In this paper we study the so-called Radon inversion problem in bounded, circular, strictly convex domains with \({\mathcal {C}}^2\) boundary. We show that given \(p>0\) and a strictly positive, continuous function \(\Phi \) on \(\partial \Omega \), by use of homogeneous polynomials it is possible to construct a holomorphic function \(f \in {\mathcal {O}}(\Omega )\) such that \(\displaystyle \smallint _0^1 |f(zt)|^pdt = \Phi (z)\) for all \(z \in \partial \Omega \). In our approach we make use of so-called lacunary K-summing polynomials (see definition below) that allow us to construct solutions with in some sense extremal properties.

在本文中，我们研究了具有\({\mathcal {C}}^2\)边界的有界、圆形、严格凸域中的所谓氡反演问题。

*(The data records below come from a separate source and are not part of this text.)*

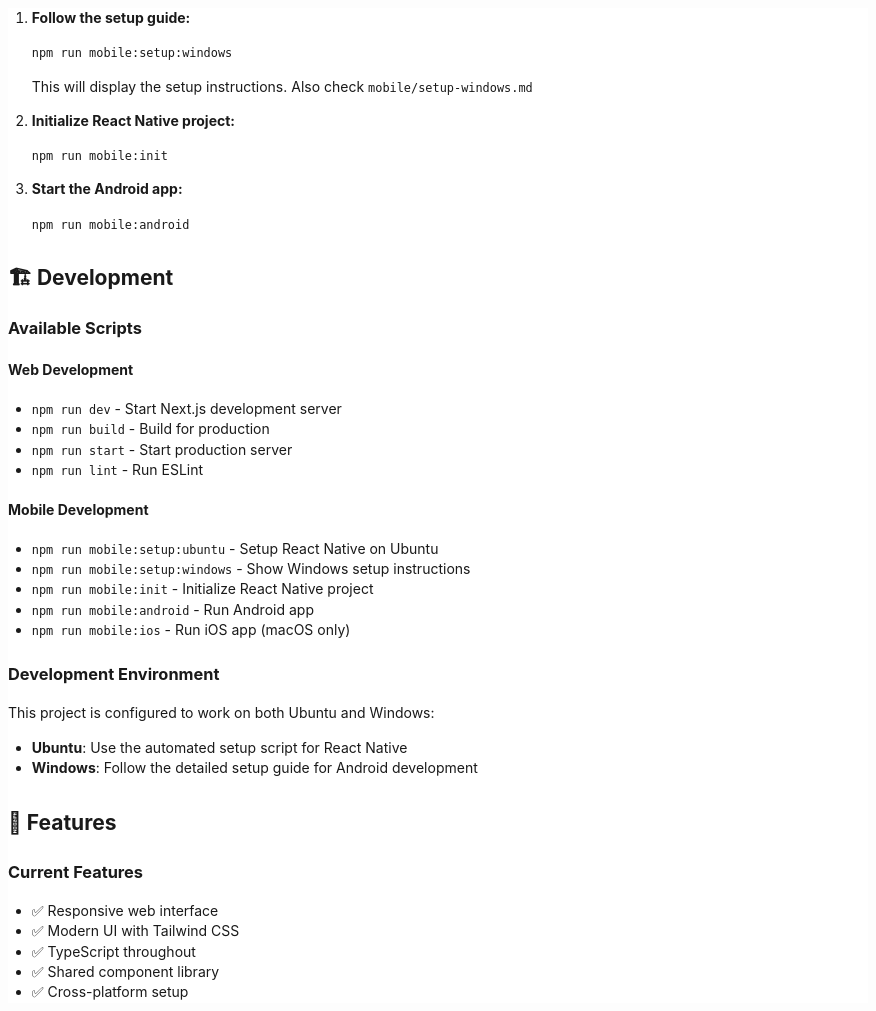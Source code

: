 1. **Follow the setup guide:**

   ```bash
   npm run mobile:setup:windows
   ```

   This will display the setup instructions. Also check `mobile/setup-windows.md`

2. **Initialize React Native project:**

   ```bash
   npm run mobile:init
   ```

3. **Start the Android app:**
   ```bash
   npm run mobile:android
   ```

## 🏗️ Development

### Available Scripts

#### Web Development

- `npm run dev` - Start Next.js development server
- `npm run build` - Build for production
- `npm run start` - Start production server
- `npm run lint` - Run ESLint

#### Mobile Development

- `npm run mobile:setup:ubuntu` - Setup React Native on Ubuntu
- `npm run mobile:setup:windows` - Show Windows setup instructions
- `npm run mobile:init` - Initialize React Native project
- `npm run mobile:android` - Run Android app
- `npm run mobile:ios` - Run iOS app (macOS only)

### Development Environment

This project is configured to work on both Ubuntu and Windows:

- **Ubuntu**: Use the automated setup script for React Native
- **Windows**: Follow the detailed setup guide for Android development

## 🎨 Features

### Current Features

- ✅ Responsive web interface
- ✅ Modern UI with Tailwind CSS
- ✅ TypeScript throughout
- ✅ Shared component library
- ✅ Cross-platform setup
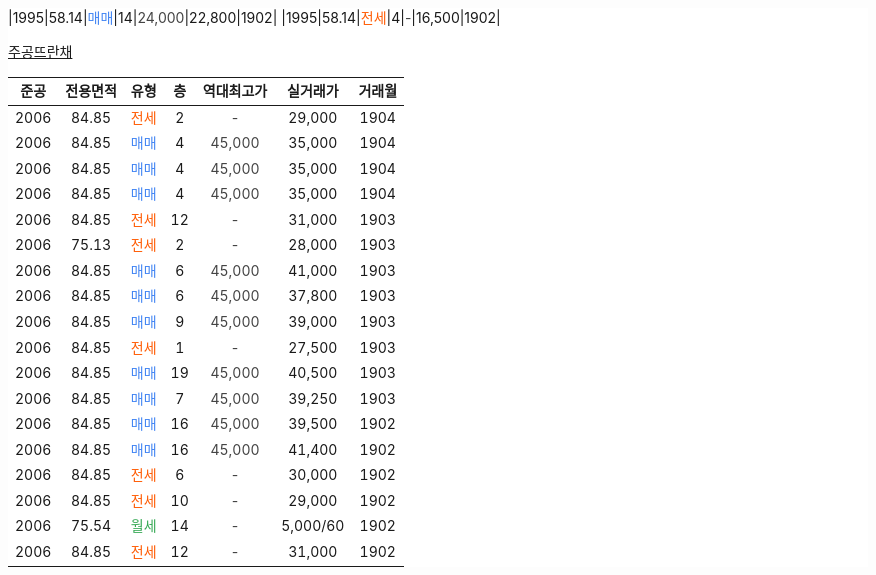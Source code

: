 |1995|58.14|<span style="color:#4285f3">매매</span>|14|<span style="color:#444444">24,000</span>|22,800|1902|
|1995|58.14|<span style="color:#ff5a00">전세</span>|4|<span style="color:#444444">-</span>|16,500|1902|


<script async src="//pagead2.googlesyndication.com/pagead/js/adsbygoogle.js"></script>

<ins class="adsbygoogle"
     style="display:block"
     data-ad-client="ca-pub-2446590836940007"
     data-ad-slot="1659523306"
     data-ad-format="auto"
     data-full-width-responsive="true"></ins>
<script>
(adsbygoogle = window.adsbygoogle || []).push({});
</script>


[주공뜨란채](https://search.naver.com/search.naver?query=%EA%B2%BD%EA%B8%B0%EB%8F%84+%EB%B6%80%EC%B2%9C%EC%8B%9C+%EC%86%8C%EC%82%AC%EB%B3%B8%EB%8F%99+%EC%A3%BC%EA%B3%B5%EB%9C%A8%EB%9E%80%EC%B1%84)

|준공|전용면적|유형|층|역대최고가|실거래가|거래월|
|:---:|:---:|:---:|:---:|:---:|:---:|:---:|
|2006|84.85|<span style="color:#ff5a00">전세</span>|2|<span style="color:#444444">-</span>|29,000|1904|
|2006|84.85|<span style="color:#4285f3">매매</span>|4|<span style="color:#444444">45,000</span>|35,000|1904|
|2006|84.85|<span style="color:#4285f3">매매</span>|4|<span style="color:#444444">45,000</span>|35,000|1904|
|2006|84.85|<span style="color:#4285f3">매매</span>|4|<span style="color:#444444">45,000</span>|35,000|1904|
|2006|84.85|<span style="color:#ff5a00">전세</span>|12|<span style="color:#444444">-</span>|31,000|1903|
|2006|75.13|<span style="color:#ff5a00">전세</span>|2|<span style="color:#444444">-</span>|28,000|1903|
|2006|84.85|<span style="color:#4285f3">매매</span>|6|<span style="color:#444444">45,000</span>|41,000|1903|
|2006|84.85|<span style="color:#4285f3">매매</span>|6|<span style="color:#444444">45,000</span>|37,800|1903|
|2006|84.85|<span style="color:#4285f3">매매</span>|9|<span style="color:#444444">45,000</span>|39,000|1903|
|2006|84.85|<span style="color:#ff5a00">전세</span>|1|<span style="color:#444444">-</span>|27,500|1903|
|2006|84.85|<span style="color:#4285f3">매매</span>|19|<span style="color:#444444">45,000</span>|40,500|1903|
|2006|84.85|<span style="color:#4285f3">매매</span>|7|<span style="color:#444444">45,000</span>|39,250|1903|
|2006|84.85|<span style="color:#4285f3">매매</span>|16|<span style="color:#444444">45,000</span>|39,500|1902|
|2006|84.85|<span style="color:#4285f3">매매</span>|16|<span style="color:#444444">45,000</span>|41,400|1902|
|2006|84.85|<span style="color:#ff5a00">전세</span>|6|<span style="color:#444444">-</span>|30,000|1902|
|2006|84.85|<span style="color:#ff5a00">전세</span>|10|<span style="color:#444444">-</span>|29,000|1902|
|2006|75.54|<span style="color:#34a853">월세</span>|14|<span style="color:#444444">-</span>|5,000/60|1902|
|2006|84.85|<span style="color:#ff5a00">전세</span>|12|<span style="color:#444444">-</span>|31,000|1902|
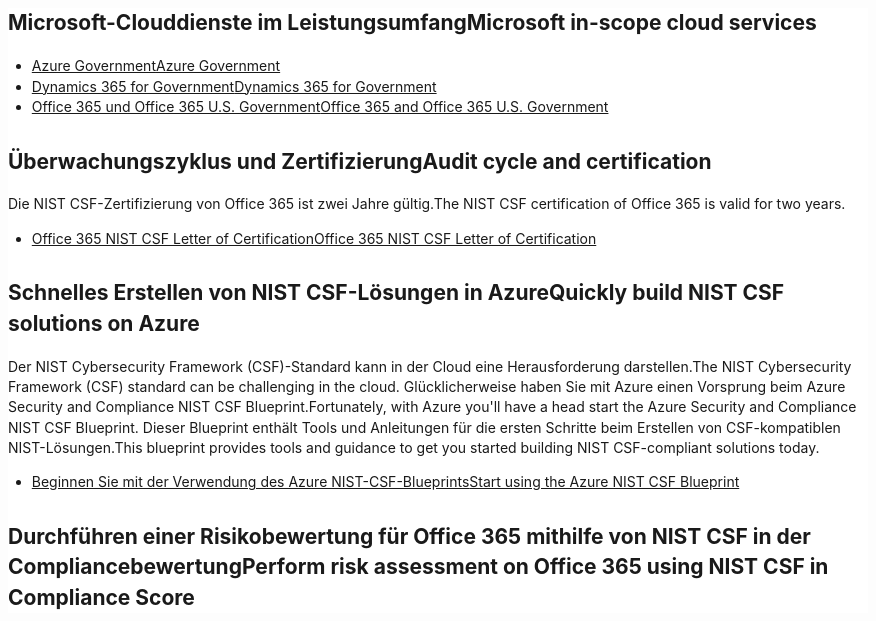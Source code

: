 ## <a name="microsoft-in-scope-cloud-services"></a><span data-ttu-id="ef6d6-119">Microsoft-Clouddienste im Leistungsumfang</span><span class="sxs-lookup"><span data-stu-id="ef6d6-119">Microsoft in-scope cloud services</span></span>

- [<span data-ttu-id="ef6d6-120">Azure Government</span><span class="sxs-lookup"><span data-stu-id="ef6d6-120">Azure Government</span></span>](https://aka.ms/AzureCompliance)
- [<span data-ttu-id="ef6d6-121">Dynamics 365 for Government</span><span class="sxs-lookup"><span data-stu-id="ef6d6-121">Dynamics 365 for Government</span></span>](https://aka.ms/d365-compliance-list)
- [<span data-ttu-id="ef6d6-122">Office 365 und Office 365 U.S. Government</span><span class="sxs-lookup"><span data-stu-id="ef6d6-122">Office 365 and Office 365 U.S. Government</span></span>](https://go.microsoft.com/fwlink/p/?LinkID=2077751)

## <a name="audit-cycle-and-certification"></a><span data-ttu-id="ef6d6-123">Überwachungszyklus und Zertifizierung</span><span class="sxs-lookup"><span data-stu-id="ef6d6-123">Audit cycle and certification</span></span>

<span data-ttu-id="ef6d6-124">Die NIST CSF-Zertifizierung von Office 365 ist zwei Jahre gültig.</span><span class="sxs-lookup"><span data-stu-id="ef6d6-124">The NIST CSF certification of Office 365 is valid for two years.</span></span>

- [<span data-ttu-id="ef6d6-125">Office 365 NIST CSF Letter of Certification</span><span class="sxs-lookup"><span data-stu-id="ef6d6-125">Office 365 NIST CSF Letter of Certification</span></span>](https://aka.ms/O365NISTCSFcertification)

## <a name="quickly-build-nist-csf-solutions-on-azure"></a><span data-ttu-id="ef6d6-126">Schnelles Erstellen von NIST CSF-Lösungen in Azure</span><span class="sxs-lookup"><span data-stu-id="ef6d6-126">Quickly build NIST CSF solutions on Azure</span></span>

<span data-ttu-id="ef6d6-127">Der NIST Cybersecurity Framework (CSF)-Standard kann in der Cloud eine Herausforderung darstellen.</span><span class="sxs-lookup"><span data-stu-id="ef6d6-127">The NIST Cybersecurity Framework (CSF) standard can be challenging in the cloud.</span></span> <span data-ttu-id="ef6d6-128">Glücklicherweise haben Sie mit Azure einen Vorsprung beim Azure Security and Compliance NIST CSF Blueprint.</span><span class="sxs-lookup"><span data-stu-id="ef6d6-128">Fortunately, with Azure you'll have a head start the Azure Security and Compliance NIST CSF Blueprint.</span></span> <span data-ttu-id="ef6d6-129">Dieser Blueprint enthält Tools und Anleitungen für die ersten Schritte beim Erstellen von CSF-kompatiblen NIST-Lösungen.</span><span class="sxs-lookup"><span data-stu-id="ef6d6-129">This blueprint provides tools and guidance to get you started building NIST CSF-compliant solutions today.</span></span>

- [<span data-ttu-id="ef6d6-130">Beginnen Sie mit der Verwendung des Azure NIST-CSF-Blueprints</span><span class="sxs-lookup"><span data-stu-id="ef6d6-130">Start using the Azure NIST CSF Blueprint</span></span>](https://aka.ms/Azure-Blueprint-DoD-NIST)

## <a name="perform-risk-assessment-on-office-365-using-nist-csf-in-compliance-score"></a><span data-ttu-id="ef6d6-131">Durchführen einer Risikobewertung für Office 365 mithilfe von NIST CSF in der Compliancebewertung</span><span class="sxs-lookup"><span data-stu-id="ef6d6-131">Perform risk assessment on Office 365 using NIST CSF in Compliance Score</span></span>
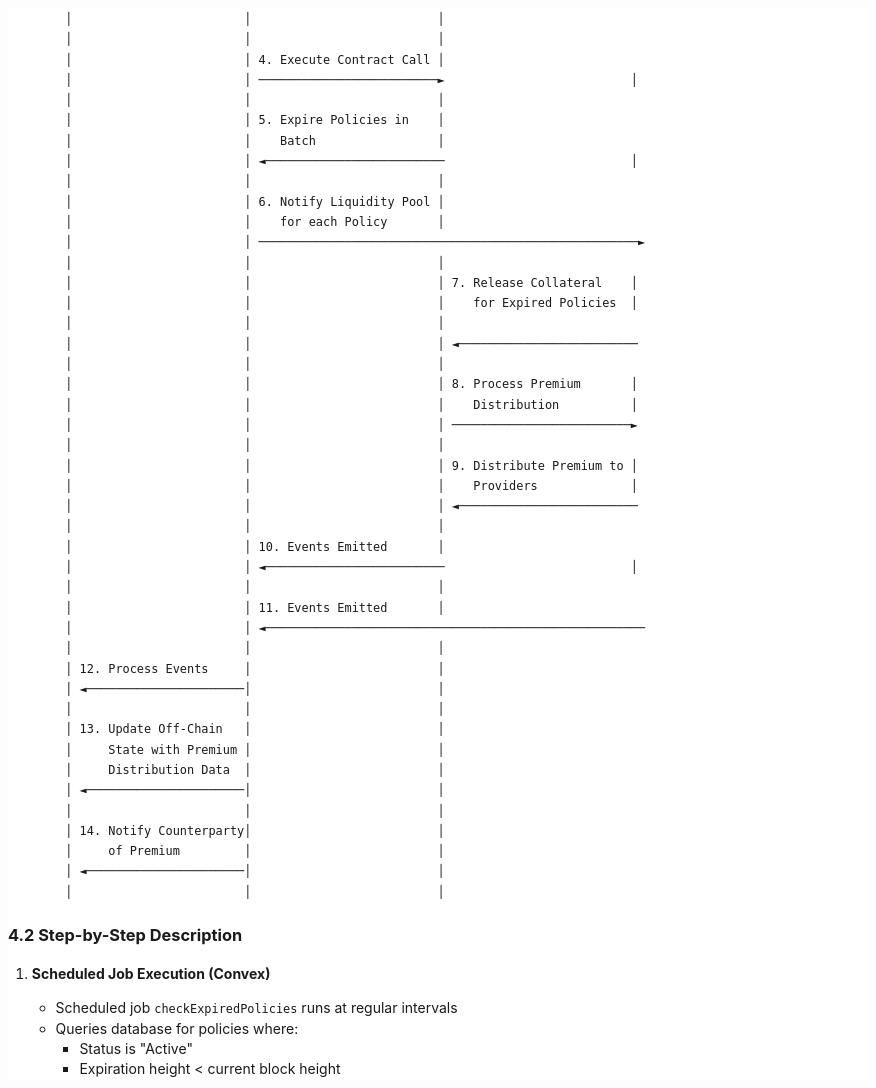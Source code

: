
 ```
        │                        │                          │
        │                        │                          │
        │                        │ 4. Execute Contract Call │
        │                        │ ─────────────────────────►                          │
        │                        │                          │
        │                        │ 5. Expire Policies in    │
        │                        │    Batch                 │
        │                        │ ◄─────────────────────────                          │
        │                        │                          │
        │                        │ 6. Notify Liquidity Pool │
        │                        │    for each Policy       │
        │                        │ ─────────────────────────────────────────────────────►
        │                        │                          │
        │                        │                          │ 7. Release Collateral    │
        │                        │                          │    for Expired Policies  │
        │                        │                          │
        │                        │                          │ ◄─────────────────────────
        │                        │                          │
        │                        │                          │ 8. Process Premium       │
        │                        │                          │    Distribution          │
        │                        │                          │ ─────────────────────────►
        │                        │                          │
        │                        │                          │ 9. Distribute Premium to │
        │                        │                          │    Providers             │
        │                        │                          │ ◄─────────────────────────
        │                        │                          │
        │                        │ 10. Events Emitted       │
        │                        │ ◄─────────────────────────                          │
        │                        │                          │
        │                        │ 11. Events Emitted       │
        │                        │ ◄─────────────────────────────────────────────────────
        │                        │                          │
        │ 12. Process Events     │                          │
        │ ◄──────────────────────│                          │
        │                        │                          │
        │ 13. Update Off-Chain   │                          │
        │     State with Premium │                          │
        │     Distribution Data  │                          │
        │ ◄──────────────────────│                          │
        │                        │                          │
        │ 14. Notify Counterparty│                          │
        │     of Premium         │                          │
        │ ◄──────────────────────│                          │
        │                        │                          │
```

### 4.2 Step-by-Step Description

1. **Scheduled Job Execution (Convex)**

   - Scheduled job `checkExpiredPolicies` runs at regular intervals
   - Queries database for policies where:
     - Status is "Active"
     - Expiration height < current block height

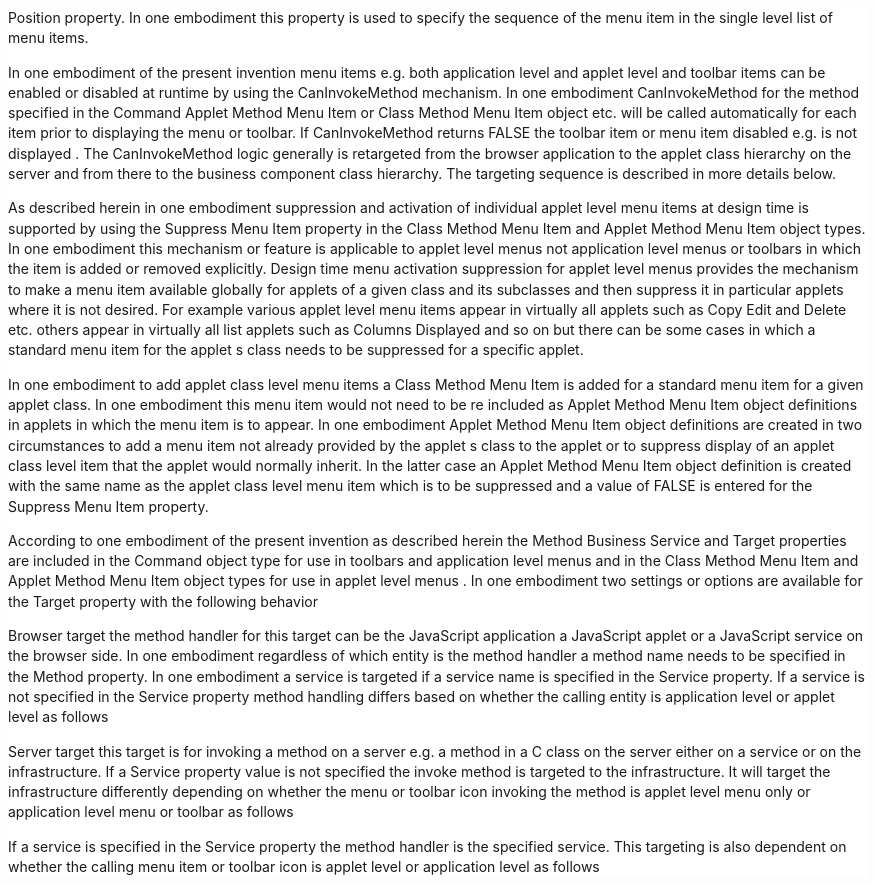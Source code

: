 Position property. In one embodiment this property is used to specify the sequence of the menu item in the single level list of menu items.

In one embodiment of the present invention menu items e.g. both application level and applet level and toolbar items can be enabled or disabled at runtime by using the CanInvokeMethod mechanism. In one embodiment CanInvokeMethod for the method specified in the Command Applet Method Menu Item or Class Method Menu Item object etc. will be called automatically for each item prior to displaying the menu or toolbar. If CanInvokeMethod returns FALSE the toolbar item or menu item disabled e.g. is not displayed . The CanInvokeMethod logic generally is retargeted from the browser application to the applet class hierarchy on the server and from there to the business component class hierarchy. The targeting sequence is described in more details below.

As described herein in one embodiment suppression and activation of individual applet level menu items at design time is supported by using the Suppress Menu Item property in the Class Method Menu Item and Applet Method Menu Item object types. In one embodiment this mechanism or feature is applicable to applet level menus not application level menus or toolbars in which the item is added or removed explicitly. Design time menu activation suppression for applet level menus provides the mechanism to make a menu item available globally for applets of a given class and its subclasses and then suppress it in particular applets where it is not desired. For example various applet level menu items appear in virtually all applets such as Copy Edit and Delete etc. others appear in virtually all list applets such as Columns Displayed and so on but there can be some cases in which a standard menu item for the applet s class needs to be suppressed for a specific applet.

In one embodiment to add applet class level menu items a Class Method Menu Item is added for a standard menu item for a given applet class. In one embodiment this menu item would not need to be re included as Applet Method Menu Item object definitions in applets in which the menu item is to appear. In one embodiment Applet Method Menu Item object definitions are created in two circumstances to add a menu item not already provided by the applet s class to the applet or to suppress display of an applet class level item that the applet would normally inherit. In the latter case an Applet Method Menu Item object definition is created with the same name as the applet class level menu item which is to be suppressed and a value of FALSE is entered for the Suppress Menu Item property.

According to one embodiment of the present invention as described herein the Method Business Service and Target properties are included in the Command object type for use in toolbars and application level menus and in the Class Method Menu Item and Applet Method Menu Item object types for use in applet level menus . In one embodiment two settings or options are available for the Target property with the following behavior 

Browser target the method handler for this target can be the JavaScript application a JavaScript applet or a JavaScript service on the browser side. In one embodiment regardless of which entity is the method handler a method name needs to be specified in the Method property. In one embodiment a service is targeted if a service name is specified in the Service property. If a service is not specified in the Service property method handling differs based on whether the calling entity is application level or applet level as follows 

Server target this target is for invoking a method on a server e.g. a method in a C class on the server either on a service or on the infrastructure. If a Service property value is not specified the invoke method is targeted to the infrastructure. It will target the infrastructure differently depending on whether the menu or toolbar icon invoking the method is applet level menu only or application level menu or toolbar as follows 

If a service is specified in the Service property the method handler is the specified service. This targeting is also dependent on whether the calling menu item or toolbar icon is applet level or application level as follows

我们证明给定\(p>0\)和\(\partial \Omega \)上的严格正连续函数\(\Phi \)，通过使用齐次多项式可以构造全纯函数\(f \in {\mathcal {O}}(\Omega )\)使得\(\displaystyle \smallint _0^1 |f(zt)|^pdt = \Phi (z)\)对于所有\(z \in \)部分 \Omega \)。在我们的方法中，我们利用所谓的缺失K- 求和多项式（见下面的定义），使我们能够构造具有某种意义上的极值特性的解。